I run this on all lab devices daily with client side limitations. If it's awake in the middle of the night, it'll run the policy.
I run a restart because I questioned whether a shutdown would start the machine back up the next day (in my own mind, I imagine a manual shutdown ignores the start-up scheduling).
The delayed shutdown command is to allow the script to finish and submit an exit code 1 before restarting. I used exit 1 so I could see in the dashboard at a glance machines that were awake, and as you can sort the logs by date, you can see if it's the same old machines staying awake.

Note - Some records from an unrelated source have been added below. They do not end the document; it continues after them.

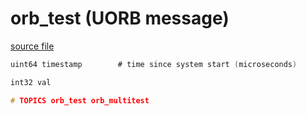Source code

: # orb_test (UORB message)



[source file](https://github.com/PX4/PX4-Autopilot/blob/master/msg/orb_test.msg)

```c
uint64 timestamp		# time since system start (microseconds)

int32 val

# TOPICS orb_test orb_multitest

```
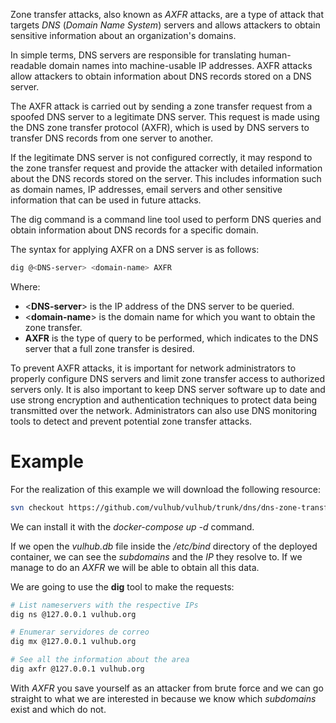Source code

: Zone transfer attacks, also known as *AXFR* attacks, are a type of attack that targets *DNS* (*Domain Name System*) servers and allows attackers to obtain sensitive information about an organization's domains.

In simple terms, DNS servers are responsible for translating human-readable domain names into machine-usable IP addresses. AXFR attacks allow attackers to obtain information about DNS records stored on a DNS server.

The AXFR attack is carried out by sending a zone transfer request from a spoofed DNS server to a legitimate DNS server. This request is made using the DNS zone transfer protocol (AXFR), which is used by DNS servers to transfer DNS records from one server to another.

If the legitimate DNS server is not configured correctly, it may respond to the zone transfer request and provide the attacker with detailed information about the DNS records stored on the server. This includes information such as domain names, IP addresses, email servers and other sensitive information that can be used in future attacks.

The dig command is a command line tool used to perform DNS queries and obtain information about DNS records for a specific domain.

The syntax for applying AXFR on a DNS server is as follows:

```bash
dig @<DNS-server> <domain-name> AXFR
```

Where:
- \<**DNS-server**> is the IP address of the DNS server to be queried.
- \<**domain-name**> is the domain name for which you want to obtain the zone transfer.
- **AXFR** is the type of query to be performed, which indicates to the DNS server that a full zone transfer is desired.

To prevent AXFR attacks, it is important for network administrators to properly configure DNS servers and limit zone transfer access to authorized servers only. It is also important to keep DNS server software up to date and use strong encryption and authentication techniques to protect data being transmitted over the network. Administrators can also use DNS monitoring tools to detect and prevent potential zone transfer attacks.

# Example

For the realization of this example we will download the following resource:

```bash
svn checkout https://github.com/vulhub/vulhub/trunk/dns/dns-zone-transfer
```

We can install it with the *docker-compose up -d* command.

If we open the *vulhub.db* file inside the */etc/bind* directory of the deployed container, we can see the *subdomains* and the *IP* they resolve to. If we manage to do an *AXFR* we will be able to obtain all this data.

We are going to use the **dig** tool to make the requests:

```bash
# List nameservers with the respective IPs
dig ns @127.0.0.1 vulhub.org

# Enumerar servidores de correo
dig mx @127.0.0.1 vulhub.org

# See all the information about the area
dig axfr @127.0.0.1 vulhub.org
```

With *AXFR* you save yourself as an attacker from brute force and we can go straight to what we are interested in because we know which *subdomains* exist and which do not.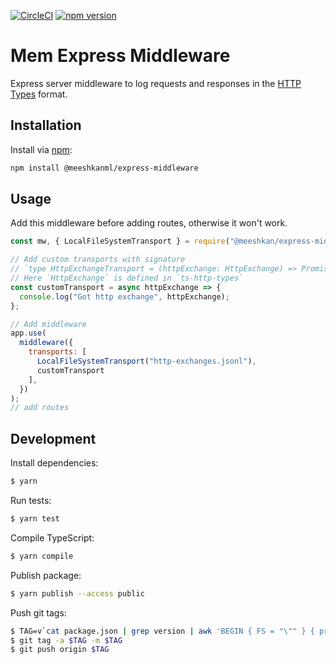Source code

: [![CircleCI](https://circleci.com/gh/meeshkan/express-middleware.svg?style=svg)](https://circleci.com/gh/meeshkan/express-middleware)
[![npm version](https://img.shields.io/npm/v/@meeshkanml/express-middleware.svg)](https://npmjs.org/package/@meeshkanml/express-middleware)

# Mem Express Middleware

Express server middleware to log requests and responses in the [HTTP Types](https://meeshkan.github.io/http-types/) format.

## Installation

Install via [npm](https://www.npmjs.com/package/@meeshkanml/express-middleware):

```bash
npm install @meeshkanml/express-middleware
```

## Usage

Add this middleware before adding routes, otherwise it won't work.

```javascript
const mw, { LocalFileSystemTransport } = require("@meeshkan/express-middleware");

// Add custom transports with signature
// `type HttpExchangeTransport = (httpExchange: HttpExchange) => Promise<void>;`
// Here `HttpExchange` is defined in `ts-http-types`
const customTransport = async httpExchange => {
  console.log("Got http exchange", httpExchange);
};

// Add middleware
app.use(
  middleware({
    transports: [
      LocalFileSystemTransport("http-exchanges.jsonl"),
      customTransport
    ],
  })
);
// add routes
```

## Development

Install dependencies:

```bash
$ yarn
```

Run tests:

```bash
$ yarn test
```

Compile TypeScript:

```bash
$ yarn compile
```

Publish package:

```bash
$ yarn publish --access public
```

Push git tags:

```bash
$ TAG=v`cat package.json | grep version | awk 'BEGIN { FS = "\"" } { print $4 }'`
$ git tag -a $TAG -m $TAG
$ git push origin $TAG
```
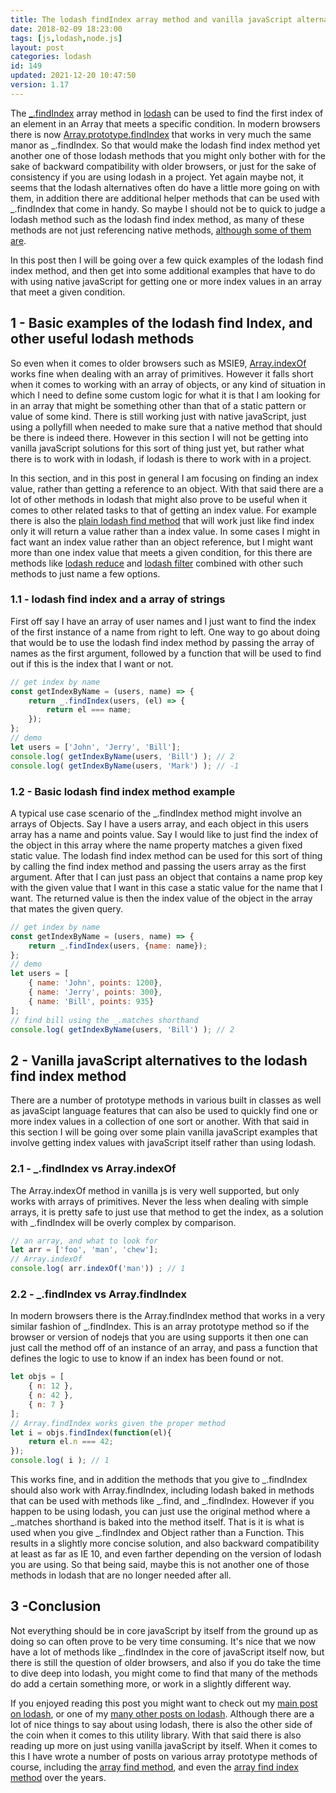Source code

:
 ```yaml
---
title: The lodash findIndex array method and vanilla javaScript alternatives
date: 2018-02-09 18:23:00
tags: [js,lodash,node.js]
layout: post
categories: lodash
id: 149
updated: 2021-12-20 10:47:50
version: 1.17
---
```


The [\_.findIndex](https://lodash.com/docs/4.17.5#findIndex) array method in [lodash](https://lodash.com/) can be used to find the first index of an element in an Array that meets a specific condition. In modern browsers there is now [Array.prototype.findIndex](https://developer.mozilla.org/en-US/docs/Web/JavaScript/Reference/Global_Objects/Array/findIndex) that works in very much the same manor as \_.findIndex. So that would make the lodash find index method yet another one of those lodash methods that you might only bother with for the sake of backward compatibility with older browsers, or just for the sake of consistency if you are using lodash in a project. Yet again maybe not, it seems that the lodash alternatives often do have a little more going on with them, in addition there are additional helper methods that can be used with \_.findIndex that come in handy. So maybe I should not be to quick to judge a lodash method such as the lodash find index method,  as many of these methods are not just referencing native methods, [although some of them are](/2019/11/01/lodash_wrapper_methods/).

In this post then I will be going over a few quick examples of the lodash find index method, and then get into some additional examples that have to do with using native javaScript for getting one or more index values in an array that meet a given condition.

<!-- more -->

## 1 - Basic examples of the lodash find Index, and other useful lodash methods

So even when it comes to older browsers such as MSIE9, [Array.indexOf](https://developer.mozilla.org/en-US/docs/Web/JavaScript/Reference/Global_Objects/Array/indexOf) works fine when dealing with an array of primitives. However it falls short when it comes to working with an array of objects, or any kind of situation in which I need to define some custom logic for what it is that I am looking for in an array that might be something other than that of a static pattern or value of some kind. There is still working just with native javaScript, just using a pollyfill when needed to make sure that a native method that should be there is indeed there. However in this section I will not be getting into vanilla javaScript solutions for this sort of thing just yet, but rather what there is to work with in lodash, if lodash is there to work with in a project.

In this section, and in this post in general I am focusing on finding an index value, rather than getting a reference to an object. With that said there are a lot of other methods in lodash that might also prove to be useful when it comes to other related tasks to that of getting an index value. For example there is also the [plain lodash find method](/2017/09/14/lodash-find/) that will work just like find index only it will return a value rather than a index value. In some cases I might in fact want an index value rather than an object reference, but I might want more than one index value that meets a given condition, for this there are methods like [lodash reduce](/2018/07/25/lodash_reduce/) and [lodash filter](/2018/05/18/lodash_filter/) combined with other such methods to just name a few options.

### 1.1 - lodash find index and a array of strings

First off say I have an array of user names and I just want to find the index of the first instance of a name from right to left. One way to go about doing that would be to use the lodash find index method by passing the array of names as the first argument, followed by a function that will be used to find out if this is the index that I want or not.

```js
// get index by name
const getIndexByName = (users, name) => {
    return _.findIndex(users, (el) => {
        return el === name;
    });
};
// demo
let users = ['John', 'Jerry', 'Bill'];
console.log( getIndexByName(users, 'Bill') ); // 2
console.log( getIndexByName(users, 'Mark') ); // -1
```

### 1.2 - Basic lodash find index method example

A typical use case scenario of  the \_.findIndex method might involve an arrays of Objects. Say I have a users array, and each object in this users array has a name and points value. Say I would like to just find the index of the object in this array where the name property matches a given fixed static value. The lodash find index method can be used for this sort of thing by calling the find index method and passing the users array as the first argument. After that I can just pass an object that contains a name prop key with the given value that I want in this case a static value for the name that I want. The returned value is then the index value of the object in the array that mates the given query.

```js
// get index by name
const getIndexByName = (users, name) => {
    return _.findIndex(users, {name: name});
};
// demo
let users = [
    { name: 'John', points: 1200},
    { name: 'Jerry', points: 300}, 
    { name: 'Bill', points: 935}
];
// find bill using the _.matches shorthand
console.log( getIndexByName(users, 'Bill') ); // 2
```

## 2 - Vanilla javaScript alternatives to the lodash find index method

There are a number of prototype methods in various built in classes as well as javaScipt language features that can also be used to quickly find one or more index values in a collection of one sort or another. With that said in this section I will be going over some plain vanilla javaScript examples that involve getting index values with javaScript itself rather than using lodash.

### 2.1 - \_.findIndex vs Array.indexOf

The Array.indexOf method in vanilla js is very well supported, but only works with arrays of primitives. Never the less when dealing with simple arrays, it is pretty safe to just use that method to get the index, as a solution with _.findIndex will be overly complex by comparison.

```js
// an array, and what to look for
let arr = ['foo', 'man', 'chew'];
// Array.indexOf
console.log( arr.indexOf('man')) ; // 1
```

### 2.2 - \_.findIndex vs Array.findIndex

In modern browsers there is the Array.findIndex method that works in a very similar fashion of \_.findIndex. This is an array prototype method so if the browser or version of nodejs that you are using supports it then one can just call the method off of an instance of an array, and pass a function that defines the logic to use to know if an index has been found or not.

```js
let objs = [
    { n: 12 },
    { n: 42 }, 
    { n: 7 }
];
// Array.findIndex works given the proper method
let i = objs.findIndex(function(el){
    return el.n === 42;
});
console.log( i ); // 1
```

This works fine, and in addition the methods that you give to \_.findIndex should also work with Array.findIndex, including lodash baked in methods that can be used with methods like \_.find, and \_.findIndex. However if you happen to be using lodash, you can just use the original method where a \_.matches shorthand is baked into the method itself. That is it is what is used when you give \_.findIndex and Object rather than a Function. This results in a slightly more concise solution, and also backward compatibility at least as far as IE 10, and even farther depending on the version of lodash you are using. So that being said, maybe this is not another one of those methods in lodash that are no longer needed after all.

## 3 -Conclusion

Not everything should be in core javaScript by itself from the ground up as doing so can often prove to be very time consuming. It's nice that we now have a lot of methods like \_.findIndex in the core of javaScript itself now, but there is still the question of older browsers, and also if you do take the time to dive deep into lodash, you might come to find that many of the methods do add a certain something more, or work in a slightly different way.

If you enjoyed reading this post you might want to check out my [main post on lodash](/2019/02/15/lodash/), or one of my [many other posts on lodash](/categories/lodash/). Although there are a lot of nice things to say about using lodash, there is also the other side of the coin when it comes to this utility library. With that said there is also reading up more on just using vanilla javaScript by itself. When it comes to this I have wrote a number of posts on various array prototype methods of course, including the [array find method](/2021/07/19/js-array-find), and even the [array find index method](/2021/07/21/js-array-find-index/) over the years.

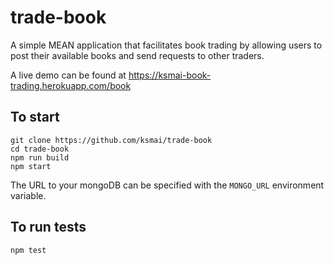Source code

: # trade-book
A simple MEAN application that facilitates book trading by allowing users to post their available books and send requests to other traders.

A live demo can be found at https://ksmai-book-trading.herokuapp.com/book

## To start
```
git clone https://github.com/ksmai/trade-book
cd trade-book
npm run build
npm start
```
The URL to your mongoDB can be specified with the `MONGO_URL` environment variable.

## To run tests
```
npm test
```

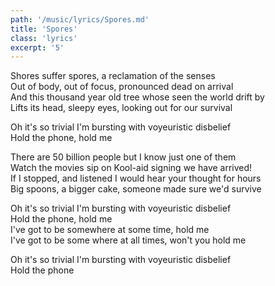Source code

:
 ```yaml
---
path: '/music/lyrics/Spores.md'
title: 'Spores'
class: 'lyrics'
excerpt: '5'
---
```

Shores suffer spores, a reclamation of the senses  
Out of body, out of focus, pronounced dead on arrival  
And this thousand year old tree whose seen the world drift by  
Lifts its head, sleepy eyes, looking out for our survival  

Oh it's so trivial I'm bursting with voyeuristic disbelief  
Hold the phone, hold me  

There are 50 billion people but I know just one of them  
Watch the movies sip on Kool-aid signing we have arrived!  
If I stopped, and listened I would hear your thought for hours  
Big spoons, a bigger cake, someone made sure we'd survive

Oh it's so trivial I'm bursting with voyeuristic disbelief  
Hold the phone, hold me  
I've got to be somewhere at some time, hold me  
I've got to be some where at all times, won't you hold me  

Oh it's so trivial I'm bursting with voyeuristic disbelief  
Hold the phone  

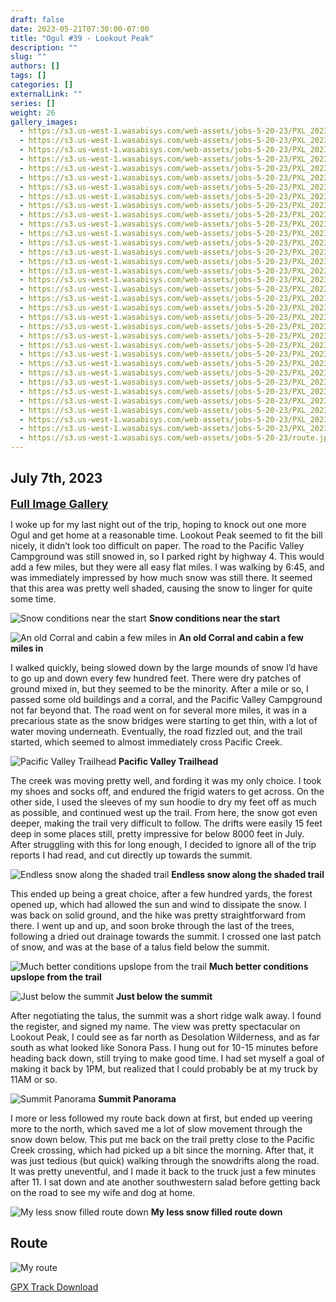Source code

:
 ```yaml
---
draft: false
date: 2023-05-21T07:30:00-07:00
title: "Ogul #39 - Lookout Peak"
description: ""
slug: ""
authors: []
tags: []
categories: []
externalLink: ""
series: []
weight: 26
gallery_images:
  - https://s3.us-west-1.wasabisys.com/web-assets/jobs-5-20-23/PXL_20230520_121006097.jpg
  - https://s3.us-west-1.wasabisys.com/web-assets/jobs-5-20-23/PXL_20230520_121417238.jpg
  - https://s3.us-west-1.wasabisys.com/web-assets/jobs-5-20-23/PXL_20230520_121915499.jpg
  - https://s3.us-west-1.wasabisys.com/web-assets/jobs-5-20-23/PXL_20230520_123639102.jpg
  - https://s3.us-west-1.wasabisys.com/web-assets/jobs-5-20-23/PXL_20230520_124354853.jpg
  - https://s3.us-west-1.wasabisys.com/web-assets/jobs-5-20-23/PXL_20230520_125208218.jpg
  - https://s3.us-west-1.wasabisys.com/web-assets/jobs-5-20-23/PXL_20230520_125628085.jpg
  - https://s3.us-west-1.wasabisys.com/web-assets/jobs-5-20-23/PXL_20230520_135530640.jpg
  - https://s3.us-west-1.wasabisys.com/web-assets/jobs-5-20-23/PXL_20230520_140952627.jpg
  - https://s3.us-west-1.wasabisys.com/web-assets/jobs-5-20-23/PXL_20230520_142735835.jpg
  - https://s3.us-west-1.wasabisys.com/web-assets/jobs-5-20-23/PXL_20230520_151950124.jpg
  - https://s3.us-west-1.wasabisys.com/web-assets/jobs-5-20-23/PXL_20230520_154505419.jpg
  - https://s3.us-west-1.wasabisys.com/web-assets/jobs-5-20-23/PXL_20230520_154509060.jpg
  - https://s3.us-west-1.wasabisys.com/web-assets/jobs-5-20-23/PXL_20230520_160247633.jpg
  - https://s3.us-west-1.wasabisys.com/web-assets/jobs-5-20-23/PXL_20230520_164244047.jpg
  - https://s3.us-west-1.wasabisys.com/web-assets/jobs-5-20-23/PXL_20230520_164246515.jpg
  - https://s3.us-west-1.wasabisys.com/web-assets/jobs-5-20-23/PXL_20230520_170245931.PANO.jpg
  - https://s3.us-west-1.wasabisys.com/web-assets/jobs-5-20-23/PXL_20230520_170442761.jpg
  - https://s3.us-west-1.wasabisys.com/web-assets/jobs-5-20-23/PXL_20230520_170447693.jpg
  - https://s3.us-west-1.wasabisys.com/web-assets/jobs-5-20-23/PXL_20230520_170455966.jpg
  - https://s3.us-west-1.wasabisys.com/web-assets/jobs-5-20-23/PXL_20230520_170504271.jpg
  - https://s3.us-west-1.wasabisys.com/web-assets/jobs-5-20-23/PXL_20230520_170511708.jpg
  - https://s3.us-west-1.wasabisys.com/web-assets/jobs-5-20-23/PXL_20230520_170814795.jpg
  - https://s3.us-west-1.wasabisys.com/web-assets/jobs-5-20-23/PXL_20230520_174324917.jpg
  - https://s3.us-west-1.wasabisys.com/web-assets/jobs-5-20-23/PXL_20230520_174327328.jpg
  - https://s3.us-west-1.wasabisys.com/web-assets/jobs-5-20-23/PXL_20230520_183745390.jpg
  - https://s3.us-west-1.wasabisys.com/web-assets/jobs-5-20-23/PXL_20230520_190924074.MP.jpg
  - https://s3.us-west-1.wasabisys.com/web-assets/jobs-5-20-23/PXL_20230520_190927892.jpg
  - https://s3.us-west-1.wasabisys.com/web-assets/jobs-5-20-23/PXL_20230520_193855545.jpg
  - https://s3.us-west-1.wasabisys.com/web-assets/jobs-5-20-23/PXL_20230520_200125871.jpg
  - https://s3.us-west-1.wasabisys.com/web-assets/jobs-5-20-23/PXL_20230520_200142117.jpg
  - https://s3.us-west-1.wasabisys.com/web-assets/jobs-5-20-23/PXL_20230520_200145071.jpg
  - https://s3.us-west-1.wasabisys.com/web-assets/jobs-5-20-23/PXL_20230520_201406653.jpg
  - https://s3.us-west-1.wasabisys.com/web-assets/jobs-5-20-23/route.jpg
---
```


## July 7th, 2023

<a href="../../galleries/lookout-gallery/"><font size="4"><b>Full Image Gallery</b></font></a>


I woke up for my last night out of the trip, hoping to knock out one more Ogul and get home at a reasonable time. Lookout Peak seemed to fit the bill nicely, it didn’t look too difficult on paper. The road to the Pacific Valley Campground was still snowed in, so I parked right by highway 4. This would add a few miles, but they were all easy flat miles. I was walking by 6:45, and was immediately impressed by how much snow was still there. It seemed that this area was pretty well shaded, causing the snow to linger for quite some time.

![Snow conditions near the start](https://s3.us-west-1.wasabisys.com/web-assets/lookout-peak-7-7-23/PXL_20230707_134903678.jpg?classes=shadow)
**Snow conditions near the start**

![An old Corral and cabin a few miles in](https://s3.us-west-1.wasabisys.com/web-assets/lookout-peak-7-7-23/PXL_20230707_135326190.jpg?classes=shadow)
**An old Corral and cabin a few miles in**

I walked quickly, being slowed down by the large mounds of snow I’d have to go up and down every few hundred feet. There were dry patches of ground mixed in, but they seemed to be the minority. After a mile or so, I passed some old buildings and a corral, and the Pacific Valley Campground not far beyond that. The road went on for several more miles, it was in a precarious state as the snow bridges were starting to get thin, with a lot of water moving underneath. Eventually, the road fizzled out, and the trail started, which seemed to almost immediately cross Pacific Creek. 

![Pacific Valley Trailhead](https://s3.us-west-1.wasabisys.com/web-assets/lookout-peak-7-7-23/PXL_20230707_140154783.jpg?classes=shadow)
**Pacific Valley Trailhead**

The creek was moving pretty well, and fording it was my only choice. I took my shoes and socks off, and endured the frigid waters to get across. On the other side, I used the sleeves of my sun hoodie to dry my feet off as much as possible, and continued west up the trail. From here, the snow got even deeper, making the trail very difficult to follow. The drifts were easily 15 feet deep in some places still, pretty impressive for below 8000 feet in July. After struggling with this for long enough, I decided to ignore all of the trip reports I had read, and cut directly up towards the summit.

![Endless snow along the shaded trail](https://s3.us-west-1.wasabisys.com/web-assets/lookout-peak-7-7-23/PXL_20230707_150738906.jpg?classes=shadow)
**Endless snow along the shaded trail**

This ended up being a great choice, after a few hundred yards, the forest opened up, which had allowed the sun and wind to dissipate the snow. I was back on solid ground, and the hike was pretty straightforward from there. I went up and up, and soon broke through the last of the trees, following a dried out drainage towards the summit. I crossed one last patch of snow, and was at the base of a talus field below the summit.

![Much better conditions upslope from the trail](https://s3.us-west-1.wasabisys.com/web-assets/lookout-peak-7-7-23/PXL_20230707_154605161.jpg?classes=shadow)
**Much better conditions upslope from the trail**

![Just below the summit](https://s3.us-west-1.wasabisys.com/web-assets/lookout-peak-7-7-23/PXL_20230707_160540339.jpg?classes=shadow)
**Just below the summit**

After negotiating the talus, the summit was a short ridge walk away. I found the register, and signed my name. The view was pretty spectacular on Lookout Peak, I could see as far north as Desolation Wilderness, and as far south as what looked like Sonora Pass. I hung out for 10-15 minutes before heading back down, still trying to make good time. I had set myself a goal of making it back by 1PM, but realized that I could probably be at my truck by 11AM or so.

![Summit Panorama](https://s3.us-west-1.wasabisys.com/web-assets/lookout-peak-7-7-23/PXL_20230707_161334900.PANO.jpg?classes=shadow)
**Summit Panorama**

I more or less followed my route back down at first, but ended up veering more to the north, which saved me a lot of slow movement through the snow down below. This put me back on the trail pretty close to the Pacific Creek crossing, which had picked up a bit since the morning. After that, it was just tedious (but quick) walking through the snowdrifts along the road. It was pretty uneventful, and I made it back to the truck just a few minutes after 11. I sat down and ate another southwestern salad before getting back on the road to see my wife and dog at home. 

![My less snow filled route down](https://s3.us-west-1.wasabisys.com/web-assets/lookout-peak-7-7-23/PXL_20230707_164531827.jpg?classes=shadow)
**My less snow filled route down**

## Route
![My route](https://s3.us-west-1.wasabisys.com/web-assets/lookout-peak-7-7-23/lookout-peak-route.jpg?classes=shadow)

[GPX Track Download](https://s3.us-west-1.wasabisys.com/web-assets/lookout-peak-7-7-23/lookout-peak-7-7-23.gpx)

I also did a massive overhaul of config profiles.
I created a slew of 'Devices with X application' policies and assigned relative config profiles that way. I then went to the related app install policy and threw in a 'jamf policy -trigger recon' one-liner. So after installation, the profile comes down.

Another 'in my own mind' KEXTs etc need to be loaded in advance of application installation, so those are still going out in advance to devices that 'could' install affected apps if they choose to.

I haven't seen the issue in sometime, so I think a mixture of both things has resolved the problem - unless somebody stealth fixed it elsewhere.

#!/bin/bash
echo "Restarting device if still awake at silly oclock in the morning..."
echo "Restarting..."
sudo shutdown -r +4 &
echo "exit 1 to determine if there is a repeat offender..."
exit 1


 

@Qwheel Thanks for the tips, I already do something similar and it's always cool to see what others are doing!  

I think I've narrowed my issue to just a few stations that had likely crashed at the login window or had an improper shutdown which in turn triggered the flood of 'duplicate' services being reported. Once this hit the magic number of (>1500?) services, it eventually broke future recons.  At a minimum we reboot bi-weekly, so this illustrates just how quickly data collections can get bogged down.

As all other aspects of the Jamf binary are working fine, including daily recon attempts that were just not reporting this failure, I implemented an alert to report when this occurs (probably should have done this sooner but ehh, who knew).

Realistically I think this is a problem the data collection process should address (not us) and I've submitted a ticket.

jp2019
New Contributor III

Thanks for the share, can you share the alert you implemented that reports when this occurs?

Thanks in advance.

No problem, we recon at least once a day, so this works well for lab computers that are 'supposed' to be on 24/7.  Just create a smart group that sends an email notification on membership change.  Also fwiw, after submitting a support ticket, Jamf performed maintenance on our Jamf Cloud DB which resolved the issue.

Screen Shot 2022-06-28 at 12.54.39 PM.png

Qwheel
Contributor II

We don't use JAMF connect over here, so perhaps it isn't related to that?
We still use NoMAD/NoLOAD for shared device login.